Between the bill signed Wednesday and spending approved earlier this year by Congress, Washington has allocated roughly $7 billion over the next two years to treat and prevent addiction. For comparison, the White House reached a deal with Boeing earlier this year to manufacture two new airplanes to transport future presidents. The cost: $4 billion.
Democrats, including Rep. Elijah Cummings (Md.) and Sen. Elizabeth Warren (Mass.) have introduced legislation that would authorize $100 billion in spending over the next decade to combat the addiction crisis.
While the event illustrated major progress on an issue Americans increasingly believe should be among the government’s top priorities, it also highlighted the president’s fondness for enforcement-side drug policy.
Trump singled out Sen. Rob Portman (R-Ohio), the author of the bill that enhanced law enforcement and mail screening at the border to guard against the entry of potent, synthetic fentanyl, which was the root cause of thousands of overdoses last year.
“Rob, I do have to thank you,” Trump said at one point. “I know how hard you’ve worked, please stand up.”
While the president showed off his penchant for enforcement-side drug policy, it was his wife who focused on treatment. In her opening remarks, First Lady Melania Trump focused her remarks on neonatal abstinence syndrome, a condition that afflicts infants born to opioid users and who carry symptoms of opioid dependency themselves.
While the president referred in specific terms to Portman’s legislation and applauded law enforcement officials for heightening border security with respect to drug smuggling, not once did he or the first lady use the phrase “medication-assisted treatment” or allude specifically to the addiction medicines that doctors say are key in reducing relapses and overdose deaths.

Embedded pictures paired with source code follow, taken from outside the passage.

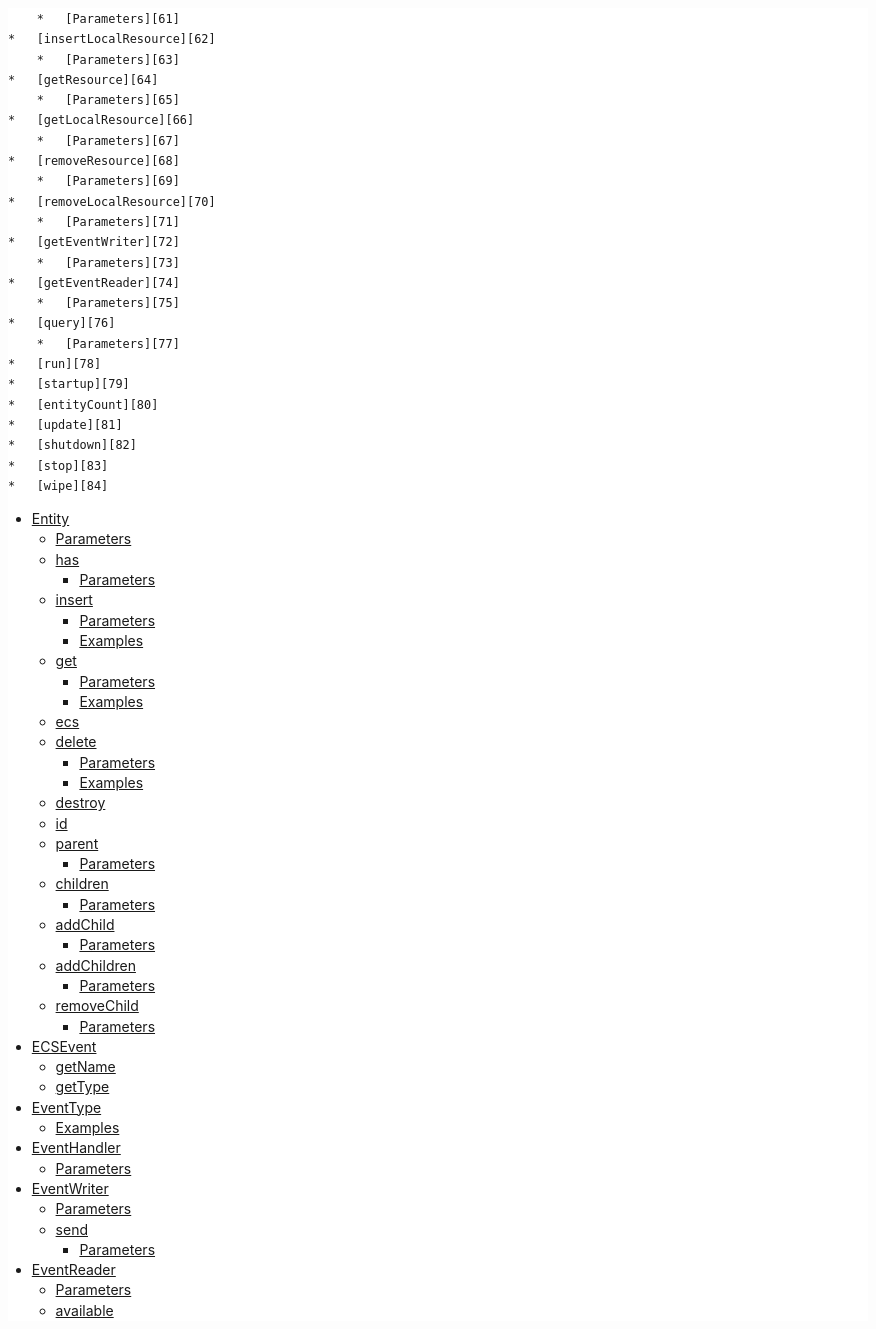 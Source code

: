         *   [Parameters][61]
    *   [insertLocalResource][62]
        *   [Parameters][63]
    *   [getResource][64]
        *   [Parameters][65]
    *   [getLocalResource][66]
        *   [Parameters][67]
    *   [removeResource][68]
        *   [Parameters][69]
    *   [removeLocalResource][70]
        *   [Parameters][71]
    *   [getEventWriter][72]
        *   [Parameters][73]
    *   [getEventReader][74]
        *   [Parameters][75]
    *   [query][76]
        *   [Parameters][77]
    *   [run][78]
    *   [startup][79]
    *   [entityCount][80]
    *   [update][81]
    *   [shutdown][82]
    *   [stop][83]
    *   [wipe][84]
*   [Entity][85]
    *   [Parameters][86]
    *   [has][87]
        *   [Parameters][88]
    *   [insert][89]
        *   [Parameters][90]
        *   [Examples][91]
    *   [get][92]
        *   [Parameters][93]
        *   [Examples][94]
    *   [ecs][95]
    *   [delete][96]
        *   [Parameters][97]
        *   [Examples][98]
    *   [destroy][99]
    *   [id][100]
    *   [parent][101]
        *   [Parameters][102]
    *   [children][103]
        *   [Parameters][104]
    *   [addChild][105]
        *   [Parameters][106]
    *   [addChildren][107]
        *   [Parameters][108]
    *   [removeChild][109]
        *   [Parameters][110]
*   [ECSEvent][111]
    *   [getName][112]
    *   [getType][113]
*   [EventType][114]
    *   [Examples][115]
*   [EventHandler][116]
    *   [Parameters][117]
*   [EventWriter][118]
    *   [Parameters][119]
    *   [send][120]
        *   [Parameters][121]
*   [EventReader][122]
    *   [Parameters][123]
    *   [available][124]

[1]: #comptype
[2]: #examples
[3]: #component
[4]: #getname
[5]: #examples-1
[6]: #gettype
[7]: #examples-2
[8]: #ondestroy
[9]: #parameters
[10]: #clone
[11]: #examples-3
[12]: #serialize
[13]: #deserialize
[14]: #parameters-1
[15]: #ecs
[16]: #addcomponenttype
[17]: #parameters-2
[18]: #addcomponenttypes
[19]: #parameters-3
[20]: #addeventtype
[21]: #parameters-4
[22]: #addeventtypes
[23]: #parameters-5
[24]: #addmainsystem
[25]: #parameters-6
[26]: #addstartupsystem
[27]: #parameters-7
[28]: #addshutdownsystem
[29]: #parameters-8
[30]: #addmainsystems
[31]: #parameters-9
[32]: #addstartupsystems
[33]: #parameters-10
[34]: #addshutdownsystems
[35]: #parameters-11
[36]: #togglesystem
[37]: #parameters-12
[38]: #enablesystem
[39]: #parameters-13
[40]: #disablesystem
[41]: #parameters-14
[42]: #insertplugin
[43]: #parameters-15
[44]: #insertplugins
[45]: #parameters-16
[46]: #hascomponent
[47]: #parameters-17
[48]: #frame
[49]: #spawn
[50]: #parameters-18
[51]: #examples-4
[52]: #entity
[53]: #parameters-19
[54]: #destroy
[55]: #parameters-20
[56]: #hasresource
[57]: #parameters-21
[58]: #insertresource
[59]: #parameters-22
[60]: #haslocalresource
[61]: #parameters-23
[62]: #insertlocalresource
[63]: #parameters-24
[64]: #getresource
[65]: #parameters-25
[66]: #getlocalresource
[67]: #parameters-26
[68]: #removeresource
[69]: #parameters-27
[70]: #removelocalresource
[71]: #parameters-28
[72]: #geteventwriter
[73]: #parameters-29
[74]: #geteventreader
[75]: #parameters-30
[76]: #query
[77]: #parameters-31
[78]: #run
[79]: #startup
[80]: #entitycount
[81]: #update
[82]: #shutdown
[83]: #stop
[84]: #wipe
[85]: #entity-1
[86]: #parameters-32
[87]: #has
[88]: #parameters-33
[89]: #insert
[90]: #parameters-34
[91]: #examples-5
[92]: #get
[93]: #parameters-35
[94]: #examples-6
[95]: #ecs-1
[96]: #delete
[97]: #parameters-36
[98]: #examples-7
[99]: #destroy-1
[100]: #id
[101]: #parent
[102]: #parameters-37
[103]: #children
[104]: #parameters-38
[105]: #addchild
[106]: #parameters-39
[107]: #addchildren
[108]: #parameters-40
[109]: #removechild
[110]: #parameters-41
[111]: #ecsevent
[112]: #getname-1
[113]: #gettype-1
[114]: #eventtype
[115]: #examples-8
[116]: #eventhandler
[117]: #parameters-42
[118]: #eventwriter
[119]: #parameters-43
[120]: #send
[121]: #parameters-44
[122]: #eventreader
[123]: #parameters-45
[124]: #available
[125]: #empty
[126]: #get-1
[127]: #clear
[128]: #easings
[129]: #vec2
[130]: #parameters-46
[131]: #x
[132]: #y
[133]: #add
[134]: #parameters-47
[135]: #sub
[136]: #parameters-48
[137]: #mul
[138]: #parameters-49
[139]: #div
[140]: #parameters-50
[141]: #dot
[142]: #parameters-51
[143]: #width
[144]: #height
[145]: #perpright
[146]: #perpleft
[147]: #unit
[148]: #angle
[149]: #angleto
[150]: #parameters-52
[151]: #setangle
[152]: #parameters-53
[153]: #mag
[154]: #magsq
[155]: #setmag
[156]: #parameters-54
[157]: #set
[158]: #parameters-55
[159]: #setfromangle
[160]: #parameters-56
[161]: #setfrompolar
[162]: #parameters-57
[163]: #random
[164]: #clone-1
[165]: #toarray
[166]: #toobject
[167]: #tostring
[168]: #clamp
[169]: #parameters-58
[170]: #clampmag
[171]: #parameters-59
[172]: #lerp
[173]: #parameters-60
[174]: #equals
[175]: #parameters-61
[176]: #closeto
[177]: #parameters-62
[178]: #distanceto
[179]: #parameters-63
[180]: #distancetosq
[181]: #parameters-64
[182]: #manhattan
[183]: #manhattandistanceto
[184]: #parameters-65
[185]: #round
[186]: #floor
[187]: #ceil
[188]: #roundtozero
[189]: #min
[190]: #parameters-66
[191]: #max
[192]: #parameters-67
[193]: #map
[194]: #parameters-68
[195]: #serialize-1
[196]: #freeze
[197]: #from
[198]: #parameters-69
[199]: #fromangle
[200]: #parameters-70
[201]: #frompolar
[202]: #parameters-71
[203]: #random-1
[204]: #add-1
[205]: #parameters-72
[206]: #sub-1
[207]: #parameters-73
[208]: #mul-1
[209]: #parameters-74
[210]: #div-1
[211]: #parameters-75
[212]: #unit-1
[213]: #parameters-76
[214]: #fromstring
[215]: #parameters-77
[216]: #clamp-1
[217]: #parameters-78
[218]: #clampmag-1
[219]: #parameters-79
[220]: #lerp-1
[221]: #parameters-80
[222]: #round-1
[223]: #parameters-81
[224]: #floor-1
[225]: #parameters-82
[226]: #ceil-1
[227]: #parameters-83
[228]: #roundtozero-1
[229]: #parameters-84
[230]: #min-1
[231]: #parameters-85
[232]: #max-1
[233]: #parameters-86
[234]: #map-1
[235]: #parameters-87
[236]: #deserialize-1
[237]: #parameters-88
[238]: #ecsplugin
[239]: #comptypemod
[240]: #modtype
[241]: #with
[242]: #parameters-89
[243]: #without
[244]: #parameters-90
[245]: #extractcomplist
[246]: #querydef
[247]: #properties
[248]: #queryhandler
[249]: #parameters-91
[250]: #queryresults
[251]: #parameters-92
[252]: #size
[253]: #empty-1
[254]: #results
[255]: #parameters-93
[256]: #single
[257]: #entities
[258]: #entity-2
[259]: #restype
[260]: #resource
[261]: #getname-2
[262]: #gettype-2
[263]: #system
[264]: #asyncsystem
[265]: #systemcontext
[266]: #properties-1
[267]: https://developer.mozilla.org/docs/Web/JavaScript/Reference/Global_Objects/Array
[268]: https://developer.mozilla.org/docs/Web/JavaScript/Reference/Global_Objects/String
[269]: https://developer.mozilla.org/docs/Web/JavaScript/Reference/Global_Objects/Number
[270]: https://developer.mozilla.org/docs/Web/JavaScript/Reference/Global_Objects/Boolean
[271]: https://developer.mozilla.org/docs/Web/JavaScript/Reference/Global_Objects/Map
[272]: https://developer.mozilla.org/docs/Web/JavaScript/Reference/Global_Objects/Promise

Also on display: the Trump administration’s persistent leadership void, at least formally, in drug policy. After Trump rattled off the names of the eight cabinet secretaries in attendance, he turned to acknowledge an advisor who, effectively, represented the ninth — his informal drug czar.
“And thank you also to Kellyanne Conway,” Trump said, “for her tremendous effort.”
Though officially Conway is a senior counselor to the president, she has continued to lead regular meetings of an “opioids cabinet,” which includes members of the administration across various executive branch department.
Trump has not yet nominated an administrator to lead the Drug Enforcement Administration. His pick to lead the Office of National Drug Control Policy and serve formally as “drug czar,” Jim Carroll, has not been confirmed by the Senate, though his nomination came in February. Nonetheless, he has run that agency in an acting capacity for nearly a year.
Approached outside the White House, Carroll declined an interview, telling STAT only: “Let me get confirmed first.”